Saved data entries
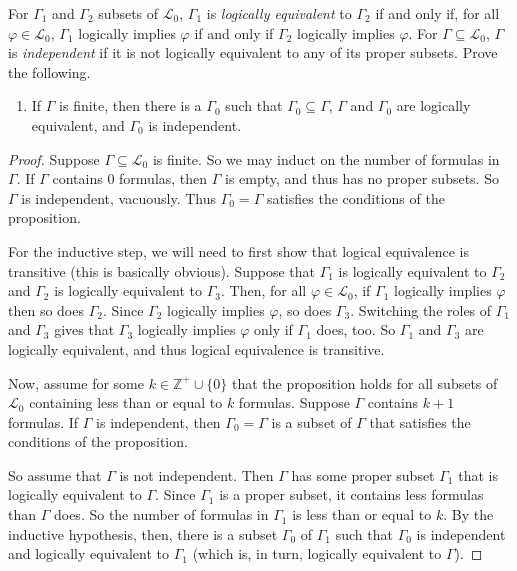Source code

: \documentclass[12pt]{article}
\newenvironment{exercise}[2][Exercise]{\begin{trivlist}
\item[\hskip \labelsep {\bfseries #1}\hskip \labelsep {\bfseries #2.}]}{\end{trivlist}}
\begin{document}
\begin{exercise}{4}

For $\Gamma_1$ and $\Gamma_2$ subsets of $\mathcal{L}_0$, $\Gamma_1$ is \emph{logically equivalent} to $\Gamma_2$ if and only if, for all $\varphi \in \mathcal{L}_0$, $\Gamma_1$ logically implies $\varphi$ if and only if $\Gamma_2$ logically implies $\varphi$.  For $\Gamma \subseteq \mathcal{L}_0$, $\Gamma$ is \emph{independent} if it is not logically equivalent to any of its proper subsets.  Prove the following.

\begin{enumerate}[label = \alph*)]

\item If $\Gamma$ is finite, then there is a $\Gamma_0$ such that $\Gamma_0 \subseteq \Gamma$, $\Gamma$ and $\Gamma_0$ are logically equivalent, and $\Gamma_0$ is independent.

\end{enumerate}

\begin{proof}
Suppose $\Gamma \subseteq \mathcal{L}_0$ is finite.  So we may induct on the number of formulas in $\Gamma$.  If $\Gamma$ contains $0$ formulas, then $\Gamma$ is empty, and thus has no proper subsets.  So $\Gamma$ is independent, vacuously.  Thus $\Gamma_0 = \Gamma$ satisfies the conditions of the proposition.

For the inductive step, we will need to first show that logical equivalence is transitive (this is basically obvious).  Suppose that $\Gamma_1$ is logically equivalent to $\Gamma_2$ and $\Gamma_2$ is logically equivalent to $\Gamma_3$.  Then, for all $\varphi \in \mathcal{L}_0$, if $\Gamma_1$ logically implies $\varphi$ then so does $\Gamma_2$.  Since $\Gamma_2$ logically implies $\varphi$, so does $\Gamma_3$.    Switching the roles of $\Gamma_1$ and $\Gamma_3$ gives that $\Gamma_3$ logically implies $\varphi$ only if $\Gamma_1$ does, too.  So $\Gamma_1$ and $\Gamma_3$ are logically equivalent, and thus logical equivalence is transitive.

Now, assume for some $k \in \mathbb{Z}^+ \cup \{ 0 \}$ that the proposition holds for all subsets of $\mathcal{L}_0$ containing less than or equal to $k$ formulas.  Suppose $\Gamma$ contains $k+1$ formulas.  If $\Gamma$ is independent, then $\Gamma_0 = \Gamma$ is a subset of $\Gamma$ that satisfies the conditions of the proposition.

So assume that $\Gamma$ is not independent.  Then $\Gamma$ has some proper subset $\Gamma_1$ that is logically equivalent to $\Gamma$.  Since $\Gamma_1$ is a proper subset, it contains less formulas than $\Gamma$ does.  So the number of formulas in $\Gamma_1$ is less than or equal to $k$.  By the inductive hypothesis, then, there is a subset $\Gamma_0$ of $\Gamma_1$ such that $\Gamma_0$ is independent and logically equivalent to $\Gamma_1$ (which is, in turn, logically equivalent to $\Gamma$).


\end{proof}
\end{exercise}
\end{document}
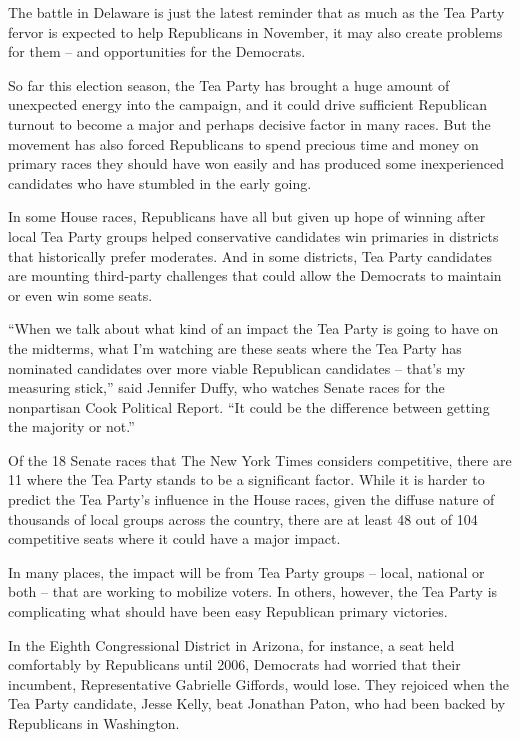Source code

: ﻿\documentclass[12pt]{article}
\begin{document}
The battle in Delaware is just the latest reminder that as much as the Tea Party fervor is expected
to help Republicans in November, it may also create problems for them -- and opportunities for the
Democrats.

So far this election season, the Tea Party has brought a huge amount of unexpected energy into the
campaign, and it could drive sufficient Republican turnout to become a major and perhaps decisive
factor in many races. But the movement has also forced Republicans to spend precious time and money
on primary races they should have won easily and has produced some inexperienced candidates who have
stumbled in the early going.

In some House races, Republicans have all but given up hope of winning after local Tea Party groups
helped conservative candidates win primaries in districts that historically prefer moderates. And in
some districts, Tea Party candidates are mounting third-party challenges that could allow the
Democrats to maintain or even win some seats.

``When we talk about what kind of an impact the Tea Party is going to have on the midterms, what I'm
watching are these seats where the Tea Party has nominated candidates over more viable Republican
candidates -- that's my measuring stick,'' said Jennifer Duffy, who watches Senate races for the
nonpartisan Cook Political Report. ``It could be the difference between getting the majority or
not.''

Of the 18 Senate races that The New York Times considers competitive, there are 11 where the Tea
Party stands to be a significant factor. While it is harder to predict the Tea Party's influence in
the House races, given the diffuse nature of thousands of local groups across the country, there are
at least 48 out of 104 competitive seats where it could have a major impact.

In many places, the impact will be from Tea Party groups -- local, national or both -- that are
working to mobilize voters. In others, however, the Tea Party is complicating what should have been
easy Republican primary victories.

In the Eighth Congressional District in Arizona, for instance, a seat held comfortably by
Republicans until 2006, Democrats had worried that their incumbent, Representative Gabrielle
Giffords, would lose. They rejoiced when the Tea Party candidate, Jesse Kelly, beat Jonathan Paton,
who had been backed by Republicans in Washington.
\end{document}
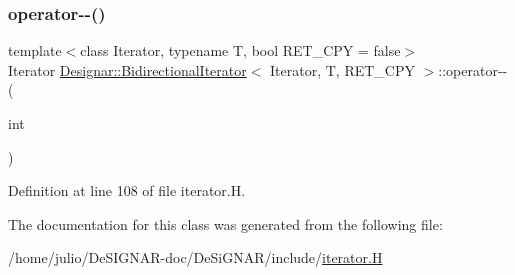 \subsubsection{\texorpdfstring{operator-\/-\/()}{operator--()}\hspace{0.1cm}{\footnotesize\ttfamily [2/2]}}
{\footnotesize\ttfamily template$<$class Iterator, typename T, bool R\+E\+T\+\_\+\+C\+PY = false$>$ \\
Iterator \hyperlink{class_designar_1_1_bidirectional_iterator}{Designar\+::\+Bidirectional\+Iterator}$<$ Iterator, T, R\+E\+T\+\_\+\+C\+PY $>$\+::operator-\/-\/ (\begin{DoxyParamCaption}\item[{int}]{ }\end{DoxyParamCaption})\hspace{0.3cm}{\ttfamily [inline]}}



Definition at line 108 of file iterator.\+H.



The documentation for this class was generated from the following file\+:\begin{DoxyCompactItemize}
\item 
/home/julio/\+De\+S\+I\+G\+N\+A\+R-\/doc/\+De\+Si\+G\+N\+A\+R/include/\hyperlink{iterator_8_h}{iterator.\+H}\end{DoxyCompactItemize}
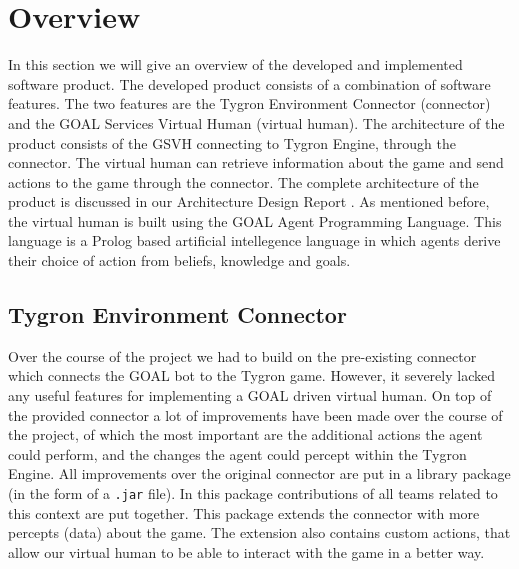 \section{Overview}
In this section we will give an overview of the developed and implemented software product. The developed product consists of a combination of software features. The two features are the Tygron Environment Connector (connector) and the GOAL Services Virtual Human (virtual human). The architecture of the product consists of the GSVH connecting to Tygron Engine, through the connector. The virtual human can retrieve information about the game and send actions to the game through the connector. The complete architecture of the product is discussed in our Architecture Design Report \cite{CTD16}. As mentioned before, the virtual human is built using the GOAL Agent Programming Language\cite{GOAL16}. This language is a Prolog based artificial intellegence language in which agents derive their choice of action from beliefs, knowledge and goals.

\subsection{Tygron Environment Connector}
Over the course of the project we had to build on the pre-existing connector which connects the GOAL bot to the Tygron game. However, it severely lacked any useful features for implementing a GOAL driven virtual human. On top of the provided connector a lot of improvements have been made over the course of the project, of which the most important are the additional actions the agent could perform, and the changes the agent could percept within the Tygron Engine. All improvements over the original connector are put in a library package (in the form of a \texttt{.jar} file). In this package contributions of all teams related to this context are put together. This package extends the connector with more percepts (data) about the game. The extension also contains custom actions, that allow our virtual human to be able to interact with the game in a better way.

How to complete this task
Write out each entry exactly, images excluded.

Response box
Source code

: \documentclass[12pt]{article}
\newenvironment{exercise}[2][Exercise]{\begin{trivlist}
\item[\hskip \labelsep {\bfseries #1}\hskip \labelsep {\bfseries #2.}]}{\end{trivlist}}
\begin{document}
\begin{exercise}{4}

For $\Gamma_1$ and $\Gamma_2$ subsets of $\mathcal{L}_0$, $\Gamma_1$ is \emph{logically equivalent} to $\Gamma_2$ if and only if, for all $\varphi \in \mathcal{L}_0$, $\Gamma_1$ logically implies $\varphi$ if and only if $\Gamma_2$ logically implies $\varphi$.  For $\Gamma \subseteq \mathcal{L}_0$, $\Gamma$ is \emph{independent} if it is not logically equivalent to any of its proper subsets.  Prove the following.

\begin{enumerate}[label = \alph*)]

\item If $\Gamma$ is finite, then there is a $\Gamma_0$ such that $\Gamma_0 \subseteq \Gamma$, $\Gamma$ and $\Gamma_0$ are logically equivalent, and $\Gamma_0$ is independent.

\end{enumerate}

\begin{proof}
Suppose $\Gamma \subseteq \mathcal{L}_0$ is finite.  So we may induct on the number of formulas in $\Gamma$.  If $\Gamma$ contains $0$ formulas, then $\Gamma$ is empty, and thus has no proper subsets.  So $\Gamma$ is independent, vacuously.  Thus $\Gamma_0 = \Gamma$ satisfies the conditions of the proposition.

For the inductive step, we will need to first show that logical equivalence is transitive (this is basically obvious).  Suppose that $\Gamma_1$ is logically equivalent to $\Gamma_2$ and $\Gamma_2$ is logically equivalent to $\Gamma_3$.  Then, for all $\varphi \in \mathcal{L}_0$, if $\Gamma_1$ logically implies $\varphi$ then so does $\Gamma_2$.  Since $\Gamma_2$ logically implies $\varphi$, so does $\Gamma_3$.    Switching the roles of $\Gamma_1$ and $\Gamma_3$ gives that $\Gamma_3$ logically implies $\varphi$ only if $\Gamma_1$ does, too.  So $\Gamma_1$ and $\Gamma_3$ are logically equivalent, and thus logical equivalence is transitive.

Now, assume for some $k \in \mathbb{Z}^+ \cup \{ 0 \}$ that the proposition holds for all subsets of $\mathcal{L}_0$ containing less than or equal to $k$ formulas.  Suppose $\Gamma$ contains $k+1$ formulas.  If $\Gamma$ is independent, then $\Gamma_0 = \Gamma$ is a subset of $\Gamma$ that satisfies the conditions of the proposition.

So assume that $\Gamma$ is not independent.  Then $\Gamma$ has some proper subset $\Gamma_1$ that is logically equivalent to $\Gamma$.  Since $\Gamma_1$ is a proper subset, it contains less formulas than $\Gamma$ does.  So the number of formulas in $\Gamma_1$ is less than or equal to $k$.  By the inductive hypothesis, then, there is a subset $\Gamma_0$ of $\Gamma_1$ such that $\Gamma_0$ is independent and logically equivalent to $\Gamma_1$ (which is, in turn, logically equivalent to $\Gamma$).


\end{proof}
\end{exercise}
\end{document}
Source code

: ﻿\documentclass[12pt]{article}
\begin{document}
The battle in Delaware is just the latest reminder that as much as the Tea Party fervor is expected
to help Republicans in November, it may also create problems for them -- and opportunities for the
Democrats.

So far this election season, the Tea Party has brought a huge amount of unexpected energy into the
campaign, and it could drive sufficient Republican turnout to become a major and perhaps decisive
factor in many races. But the movement has also forced Republicans to spend precious time and money
on primary races they should have won easily and has produced some inexperienced candidates who have
stumbled in the early going.

In some House races, Republicans have all but given up hope of winning after local Tea Party groups
helped conservative candidates win primaries in districts that historically prefer moderates. And in
some districts, Tea Party candidates are mounting third-party challenges that could allow the
Democrats to maintain or even win some seats.

``When we talk about what kind of an impact the Tea Party is going to have on the midterms, what I'm
watching are these seats where the Tea Party has nominated candidates over more viable Republican
candidates -- that's my measuring stick,'' said Jennifer Duffy, who watches Senate races for the
nonpartisan Cook Political Report. ``It could be the difference between getting the majority or
not.''

Of the 18 Senate races that The New York Times considers competitive, there are 11 where the Tea
Party stands to be a significant factor. While it is harder to predict the Tea Party's influence in
the House races, given the diffuse nature of thousands of local groups across the country, there are
at least 48 out of 104 competitive seats where it could have a major impact.

In many places, the impact will be from Tea Party groups -- local, national or both -- that are
working to mobilize voters. In others, however, the Tea Party is complicating what should have been
easy Republican primary victories.

In the Eighth Congressional District in Arizona, for instance, a seat held comfortably by
Republicans until 2006, Democrats had worried that their incumbent, Representative Gabrielle
Giffords, would lose. They rejoiced when the Tea Party candidate, Jesse Kelly, beat Jonathan Paton,
who had been backed by Republicans in Washington.
\end{document}
 \subsubsection{\texorpdfstring{operator-\/-\/()}{operator--()}\hspace{0.1cm}{\footnotesize\ttfamily [2/2]}}
{\footnotesize\ttfamily template$<$class Iterator, typename T, bool R\+E\+T\+\_\+\+C\+PY = false$>$ \\
Iterator \hyperlink{class_designar_1_1_bidirectional_iterator}{Designar\+::\+Bidirectional\+Iterator}$<$ Iterator, T, R\+E\+T\+\_\+\+C\+PY $>$\+::operator-\/-\/ (\begin{DoxyParamCaption}\item[{int}]{ }\end{DoxyParamCaption})\hspace{0.3cm}{\ttfamily [inline]}}



Definition at line 108 of file iterator.\+H.



The documentation for this class was generated from the following file\+:\begin{DoxyCompactItemize}
\item 
/home/julio/\+De\+S\+I\+G\+N\+A\+R-\/doc/\+De\+Si\+G\+N\+A\+R/include/\hyperlink{iterator_8_h}{iterator.\+H}\end{DoxyCompactItemize}
 \section{Overview}
In this section we will give an overview of the developed and implemented software product. The developed product consists of a combination of software features. The two features are the Tygron Environment Connector (connector) and the GOAL Services Virtual Human (virtual human). The architecture of the product consists of the GSVH connecting to Tygron Engine, through the connector. The virtual human can retrieve information about the game and send actions to the game through the connector. The complete architecture of the product is discussed in our Architecture Design Report \cite{CTD16}. As mentioned before, the virtual human is built using the GOAL Agent Programming Language\cite{GOAL16}. This language is a Prolog based artificial intellegence language in which agents derive their choice of action from beliefs, knowledge and goals.

\subsection{Tygron Environment Connector}
Over the course of the project we had to build on the pre-existing connector which connects the GOAL bot to the Tygron game. However, it severely lacked any useful features for implementing a GOAL driven virtual human. On top of the provided connector a lot of improvements have been made over the course of the project, of which the most important are the additional actions the agent could perform, and the changes the agent could percept within the Tygron Engine. All improvements over the original connector are put in a library package (in the form of a \texttt{.jar} file). In this package contributions of all teams related to this context are put together. This package extends the connector with more percepts (data) about the game. The extension also contains custom actions, that allow our virtual human to be able to interact with the game in a better way.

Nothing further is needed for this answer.